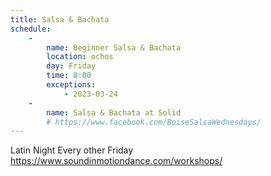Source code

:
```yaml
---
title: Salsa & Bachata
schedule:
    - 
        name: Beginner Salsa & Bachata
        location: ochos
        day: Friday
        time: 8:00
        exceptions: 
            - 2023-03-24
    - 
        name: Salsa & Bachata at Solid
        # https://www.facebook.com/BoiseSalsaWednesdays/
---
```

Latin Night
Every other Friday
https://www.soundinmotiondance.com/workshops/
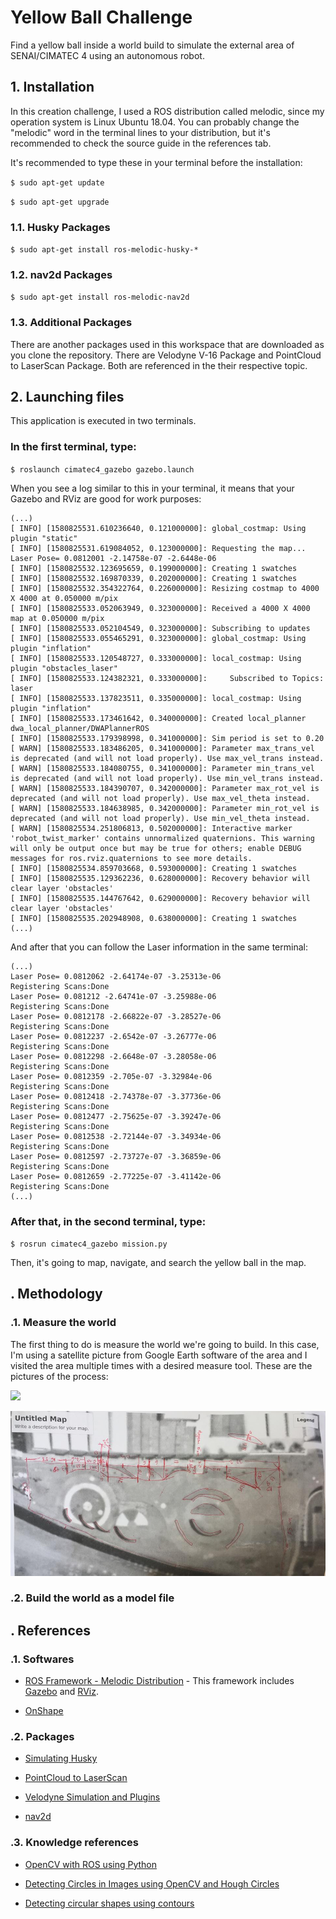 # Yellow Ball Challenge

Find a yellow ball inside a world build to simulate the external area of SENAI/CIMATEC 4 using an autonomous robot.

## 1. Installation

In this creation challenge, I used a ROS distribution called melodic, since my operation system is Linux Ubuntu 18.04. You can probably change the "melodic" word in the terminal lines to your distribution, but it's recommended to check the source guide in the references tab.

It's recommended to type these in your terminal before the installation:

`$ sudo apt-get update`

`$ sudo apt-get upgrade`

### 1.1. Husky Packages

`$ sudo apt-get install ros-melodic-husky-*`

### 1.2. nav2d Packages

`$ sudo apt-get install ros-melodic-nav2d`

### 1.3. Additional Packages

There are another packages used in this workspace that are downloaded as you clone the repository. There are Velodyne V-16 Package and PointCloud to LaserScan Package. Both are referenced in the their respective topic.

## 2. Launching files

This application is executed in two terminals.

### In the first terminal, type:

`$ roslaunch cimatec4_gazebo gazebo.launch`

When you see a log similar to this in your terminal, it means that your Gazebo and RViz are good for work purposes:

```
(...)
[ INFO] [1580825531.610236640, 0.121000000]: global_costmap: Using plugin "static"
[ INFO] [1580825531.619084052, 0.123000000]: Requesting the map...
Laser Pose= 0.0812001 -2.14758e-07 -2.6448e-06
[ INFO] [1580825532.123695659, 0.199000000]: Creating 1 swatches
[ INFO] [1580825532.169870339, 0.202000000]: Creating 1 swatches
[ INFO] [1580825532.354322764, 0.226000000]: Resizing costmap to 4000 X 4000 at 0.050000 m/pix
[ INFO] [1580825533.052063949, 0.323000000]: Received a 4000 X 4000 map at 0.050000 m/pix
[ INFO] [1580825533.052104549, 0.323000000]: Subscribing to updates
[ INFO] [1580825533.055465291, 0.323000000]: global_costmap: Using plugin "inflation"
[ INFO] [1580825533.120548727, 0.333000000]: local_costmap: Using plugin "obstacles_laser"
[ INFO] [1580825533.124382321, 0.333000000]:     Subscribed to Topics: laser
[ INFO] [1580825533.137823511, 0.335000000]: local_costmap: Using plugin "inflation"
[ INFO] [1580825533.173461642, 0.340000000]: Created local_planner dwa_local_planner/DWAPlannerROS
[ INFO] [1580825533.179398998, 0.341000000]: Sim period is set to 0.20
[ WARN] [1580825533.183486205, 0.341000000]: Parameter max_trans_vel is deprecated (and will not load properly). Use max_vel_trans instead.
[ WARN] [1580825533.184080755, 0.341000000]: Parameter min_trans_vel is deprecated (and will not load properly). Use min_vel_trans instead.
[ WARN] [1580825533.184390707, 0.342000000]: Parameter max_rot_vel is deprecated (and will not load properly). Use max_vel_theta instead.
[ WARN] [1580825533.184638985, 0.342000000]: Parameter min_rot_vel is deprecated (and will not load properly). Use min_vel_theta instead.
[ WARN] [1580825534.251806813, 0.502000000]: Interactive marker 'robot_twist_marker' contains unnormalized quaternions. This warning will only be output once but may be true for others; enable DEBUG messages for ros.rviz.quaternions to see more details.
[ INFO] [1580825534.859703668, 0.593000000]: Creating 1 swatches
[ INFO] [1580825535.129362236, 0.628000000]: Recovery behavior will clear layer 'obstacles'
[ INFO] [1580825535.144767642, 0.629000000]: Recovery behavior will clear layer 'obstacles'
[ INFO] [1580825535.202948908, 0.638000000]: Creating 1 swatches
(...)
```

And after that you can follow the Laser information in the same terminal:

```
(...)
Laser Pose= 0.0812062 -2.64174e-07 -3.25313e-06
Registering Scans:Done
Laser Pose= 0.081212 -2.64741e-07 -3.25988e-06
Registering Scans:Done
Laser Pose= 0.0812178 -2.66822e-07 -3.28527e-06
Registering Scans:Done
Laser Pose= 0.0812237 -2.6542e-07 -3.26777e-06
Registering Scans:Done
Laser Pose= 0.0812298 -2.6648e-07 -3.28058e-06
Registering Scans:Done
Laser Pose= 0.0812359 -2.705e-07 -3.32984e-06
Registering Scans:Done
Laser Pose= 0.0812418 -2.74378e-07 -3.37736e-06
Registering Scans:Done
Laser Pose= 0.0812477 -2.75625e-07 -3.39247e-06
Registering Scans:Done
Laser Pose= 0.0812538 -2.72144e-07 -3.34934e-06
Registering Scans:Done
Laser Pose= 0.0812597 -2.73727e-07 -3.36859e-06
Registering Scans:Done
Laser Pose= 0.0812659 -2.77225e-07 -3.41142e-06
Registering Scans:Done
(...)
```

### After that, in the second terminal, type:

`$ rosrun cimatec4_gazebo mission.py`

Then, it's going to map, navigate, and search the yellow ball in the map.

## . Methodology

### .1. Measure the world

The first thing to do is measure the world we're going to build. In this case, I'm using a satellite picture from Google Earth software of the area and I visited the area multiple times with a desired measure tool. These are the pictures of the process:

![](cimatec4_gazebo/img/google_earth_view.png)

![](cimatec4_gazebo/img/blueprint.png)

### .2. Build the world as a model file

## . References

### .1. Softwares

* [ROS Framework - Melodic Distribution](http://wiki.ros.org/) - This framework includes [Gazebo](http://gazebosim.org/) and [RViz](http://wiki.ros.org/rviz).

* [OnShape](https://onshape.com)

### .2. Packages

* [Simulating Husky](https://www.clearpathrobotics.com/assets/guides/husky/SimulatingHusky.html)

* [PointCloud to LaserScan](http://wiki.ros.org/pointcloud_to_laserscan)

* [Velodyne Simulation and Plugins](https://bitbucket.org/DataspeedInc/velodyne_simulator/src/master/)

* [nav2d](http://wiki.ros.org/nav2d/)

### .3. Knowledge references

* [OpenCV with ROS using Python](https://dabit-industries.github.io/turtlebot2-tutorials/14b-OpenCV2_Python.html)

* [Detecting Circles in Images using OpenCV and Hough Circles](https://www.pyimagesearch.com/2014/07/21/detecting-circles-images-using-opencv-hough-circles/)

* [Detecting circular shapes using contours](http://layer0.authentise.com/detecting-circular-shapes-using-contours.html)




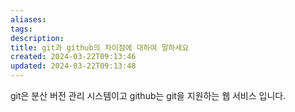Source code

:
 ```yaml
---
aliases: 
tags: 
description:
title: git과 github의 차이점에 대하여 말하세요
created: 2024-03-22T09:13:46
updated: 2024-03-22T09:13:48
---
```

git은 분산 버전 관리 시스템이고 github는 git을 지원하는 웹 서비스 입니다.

**What this task involves**.
Show each line from the listing above that includes the word "Bachata".

**Exercise output**.
title: Salsa & Bachata
        name: Beginner Salsa & Bachata
        name: Salsa & Bachata at Solid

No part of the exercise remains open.